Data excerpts
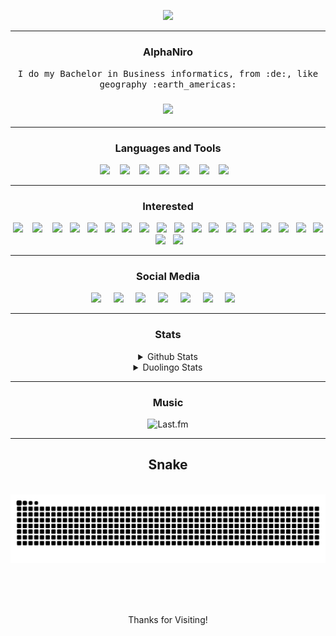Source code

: <p align="center">
     <img src="https://readme-typing-svg.herokuapp.com?font=Fira+Code&weight=700&size=28&letterSpacing=big&duration=3000&pause=500&color=0ED7F3&background=FF541900&center=true&vCenter=true&width=500&height=70&lines=Welcome+To+Planet+Earth+%F0%9F%8C%8E;Nice+To+Meet+You+%F0%9F%91%8B"
</p>

<hr>

<h3 align="center">AlphaNiro</h3>
<p align="center">
  <samp>I do my Bachelor in Business informatics, from :de:, like geography :earth_americas:</samp>
</p>

<h3 align="center">
<a href="https://visitcount.itsvg.in">
  <img src="https://visitcount.itsvg.in/api?id=A2N1&label=Profile%20Views&color=12&icon=1&pretty=true" />
</a>

<hr>

<h3 align="center">Languages and Tools</h3>
<p align="center">
     <a target="_blank"href="https://www.java.com"><img src="https://img.shields.io/badge/java-%23ED8B00.svg?style=for-the-badge&logo=openjdk&logoColor=white" /></a>&nbsp;&nbsp;&nbsp;
     <a target="_blank"href="https://en.wikipedia.org/wiki/PowerShell"><img src="https://img.shields.io/badge/PowerShell-%235391FE.svg?style=for-the-badge&logo=powershell&logoColor=white" /></a>&nbsp;&nbsp;&nbsp;
     <a target="_blank"href="https://en.wikipedia.org/wiki/Windows_Terminal"><img src="https://img.shields.io/badge/Windows%20Terminal-%234D4D4D.svg?style=for-the-badge&logo=windows-terminal&logoColor=white" /></a>&nbsp;&nbsp;&nbsp;
     <a target="_blank"href="https://www.oracle.com/database/sqldeveloper"><img src="https://img.shields.io/badge/Oracle-F80000?style=for-the-badge&logo=oracle&logoColor=white" /></a>&nbsp;&nbsp;&nbsp;
     <a target="_blank"href="https://en.wikipedia.org/wiki/HTML5"><img src="https://img.shields.io/badge/html5-%23E34F26.svg?style=for-the-badge&logo=html5&logoColor=white" /></a>&nbsp;&nbsp;&nbsp;
     <a target="_blank"href="https://en.wikipedia.org/wiki/Markdown"><img src="https://img.shields.io/badge/markdown-%23000000.svg?style=for-the-badge&logo=markdown&logoColor=white" /></a>&nbsp;&nbsp;&nbsp;   
     <a target="_blank"href="https://spring.io/"><img src="https://img.shields.io/badge/spring-%236DB33F.svg?style=for-the-badge&logo=spring&logoColor=white" /></a>&nbsp;&nbsp;&nbsp;
</p>

<hr>

<h3 align="center">Interested</h3>
<p align="center">
     <img src="https://img.shields.io/badge/c-%2300599C.svg?style=for-the-badge&logo=c&logoColor=white" />&nbsp;&nbsp;&nbsp;
     <img src="https://img.shields.io/badge/c%23-%23239120.svg?style=for-the-badge&logo=csharp&logoColor=white" />&nbsp;&nbsp;&nbsp;
     <img src="https://img.shields.io/badge/c++-%2300599C.svg?style=for-the-badge&logo=c%2B%2B&logoColor=white" />&nbsp;&nbsp;
     <img src="https://img.shields.io/badge/dart-%230175C2.svg?style=for-the-badge&logo=dart&logoColor=white" />&nbsp;&nbsp;
     <img src="https://img.shields.io/badge/elixir-%234B275F.svg?style=for-the-badge&logo=elixir&logoColor=white" />&nbsp;&nbsp;
     <img src="https://img.shields.io/badge/Fortran-%23734F96.svg?style=for-the-badge&logo=fortran&logoColor=white" />&nbsp;&nbsp;
     <img src="https://img.shields.io/badge/go-%2300ADD8.svg?style=for-the-badge&logo=go&logoColor=white" />&nbsp;&nbsp;
     <img src="https://img.shields.io/badge/kotlin-%237F52FF.svg?style=for-the-badge&logo=kotlin&logoColor=white" />&nbsp;&nbsp;
     <img src="https://img.shields.io/badge/javascript-%23323330.svg?style=for-the-badge&logo=javascript&logoColor=%23F7DF1E" />&nbsp;&nbsp;
     <img src="https://img.shields.io/badge/perl-%2339457E.svg?style=for-the-badge&logo=perl&logoColor=white" />&nbsp;&nbsp;
     <img src="https://img.shields.io/badge/php-%23777BB4.svg?style=for-the-badge&logo=php&logoColor=white" />&nbsp;&nbsp;
     <img src="https://img.shields.io/badge/python-3670A0?style=for-the-badge&logo=python&logoColor=ffdd54" />&nbsp;&nbsp;
     <img src="https://img.shields.io/badge/r-%23276DC3.svg?style=for-the-badge&logo=r&logoColor=white" />&nbsp;&nbsp;
     <img src="https://img.shields.io/badge/ruby-%23CC342D.svg?style=for-the-badge&logo=ruby&logoColor=white" />&nbsp;&nbsp;
     <img src="https://img.shields.io/badge/rust-%23000000.svg?style=for-the-badge&logo=rust&logoColor=white" />&nbsp;&nbsp;
     <img src="https://img.shields.io/badge/typescript-%23007ACC.svg?style=for-the-badge&logo=typescript&logoColor=white" />&nbsp;&nbsp;
     <img src="https://img.shields.io/badge/AWS-%23FF9900.svg?style=for-the-badge&logo=amazon-aws&logoColor=white" />&nbsp;&nbsp;
     <img src="https://img.shields.io/badge/azure-%230072C6.svg?style=for-the-badge&logo=microsoftazure&logoColor=white" />&nbsp;&nbsp;
     <img src="https://img.shields.io/badge/Cloudflare-F38020?style=for-the-badge&logo=Cloudflare&logoColor=white" />&nbsp;&nbsp;
     <img src="https://img.shields.io/badge/Render-%46E3B7.svg?style=for-the-badge&logo=render&logoColor=white" />&nbsp;&nbsp;
</p>

<hr>

<h3 align="center">Social Media</h3>
<p align="center">
     <a target="_blank"href="https://discordapp.com/users/379676311263641603"><img src="https://img.shields.io/badge/Discord-%235865F2.svg?style=for-the-badge&logo=discord&logoColor=white" /></a>&nbsp;&nbsp;&nbsp;&nbsp;
     <a target="_blank"href="Link"><img src="https://img.shields.io/badge/Instagram-%23E4405F.svg?style=for-the-badge&logo=Instagram&logoColor=white" /></a>&nbsp;&nbsp;&nbsp;&nbsp;
     <a target="_blank"href="Link"><img src="https://img.shields.io/badge/linkedin-%230077B5.svg?&style=for-the-badge&logo=linkedin&logoColor=white" /></a>&nbsp;&nbsp;&nbsp;&nbsp;
     <a target="_blank"href="https://leetcode.com/u/A2N1/"><img src="https://img.shields.io/badge/LeetCode-000000?style=for-the-badge&logo=LeetCode&logoColor=#d16c06" /></a>&nbsp;&nbsp;&nbsp;&nbsp;
     <a href="Link"><img src="https://img.shields.io/badge/gmail-%23D14836.svg?&style=for-the-badge&logo=gmail&logoColor=white" /></a>&nbsp;&nbsp;&nbsp;&nbsp;
     <a target="_blank"href="https://de.duolingo.com/profile/AlphaNiro"><img src="https://img.shields.io/badge/Duolingo-%234DC730.svg?style=for-the-badge&logo=Duolingo&logoColor=white" /></a>&nbsp;&nbsp;&nbsp;&nbsp;
     <a target="_blank"href="https://steamcommunity.com/id/AlphaNiro/"><img src="https://img.shields.io/badge/steam-%23000000.svg?style=for-the-badge&logo=steam&logoColor=white" /></a>&nbsp;&nbsp;&nbsp;&nbsp;
</p>

<hr>

<h3 align="center">Stats</h3>
<div align=center>
<details>
     <summary>
     Github Stats
     </summary>
     <br />
     <img width=440 height=200 src="https://streak-stats.demolab.com?user=A2N1&theme=tokyonight&border_radius=10&card_width=440&card_height=200" alt="GitHub Streak" /></a>
     <img width=440 height=200 src="https://github-readme-stats.vercel.app/api/top-langs/?username=A2N1&layout=compact&theme=tokyonight" alt="Top Languages">
     <img width=440 height=200 src="https://github-readme-stats.vercel.app/api?username=A2N1&&rank_icon=github&theme=tokyonight&hide_border=false&include_all_commits=true&count_private=true&show_icons=true" alt="GitHub Stats">
</details>
</div>

<div align=center>
<details>
    <summary>
    Duolingo Stats
    </summary>
    <br />
    <img src="https://duolingo-stats-card.vercel.app/api?username=AlphaNiro&theme=tokyonight&sort=xp" alt="Duolingo Stats"/>
</details>
</div>

<hr>

<h3 align="center">Music</h3>
<div align=center>
     <img src="https://github-readme-lastfm-stats.netlify.app/.netlify/functions/card?user=AlphaNiro&theme=dark&show_scrobbles=true" alt="Last.fm"/>

<!-- 
Readme Typing SVG: https://github.com/denvercoder1/readme-typing-svg           license: MIT License
Badgets: https://github.com/Ileriayo/markdown-badges                           license: MIT License
VisitCount: https://github.com/VishwaGauravIn/visit-count-pro                  license: No License
GitHub Stats: https://github.com/anuraghazra/github-readme-stats               license: MIT License
Duolingo Stats: https://github.com/KevzPeter/Duolingo-Stats-Card               license: No License
Last.fm: https://github.com/rafaelwi/github-readme-lastfm-stats                license: MIT License
-->
<hr>

<div align="center">
  <h2> Snake </h2>
  <br>
  <img alt="snake eating my contributions" src="https://raw.githubusercontent.com/A2N1/A2N1/output/github-contribution-grid-snake.svg" />
  
  <br/><br/><br/>
</div>


Thanks for Visiting!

:: Instructions for the task ::
Scan the data above and copy every line with "Link" in it.

:: Response for this exercise ::
     <a target="_blank"href="Link"><img src="https://img.shields.io/badge/Instagram-%23E4405F.svg?style=for-the-badge&logo=Instagram&logoColor=white" /></a>&nbsp;&nbsp;&nbsp;&nbsp;
     <a target="_blank"href="Link"><img src="https://img.shields.io/badge/linkedin-%230077B5.svg?&style=for-the-badge&logo=linkedin&logoColor=white" /></a>&nbsp;&nbsp;&nbsp;&nbsp;
     <a href="Link"><img src="https://img.shields.io/badge/gmail-%23D14836.svg?&style=for-the-badge&logo=gmail&logoColor=white" /></a>&nbsp;&nbsp;&nbsp;&nbsp;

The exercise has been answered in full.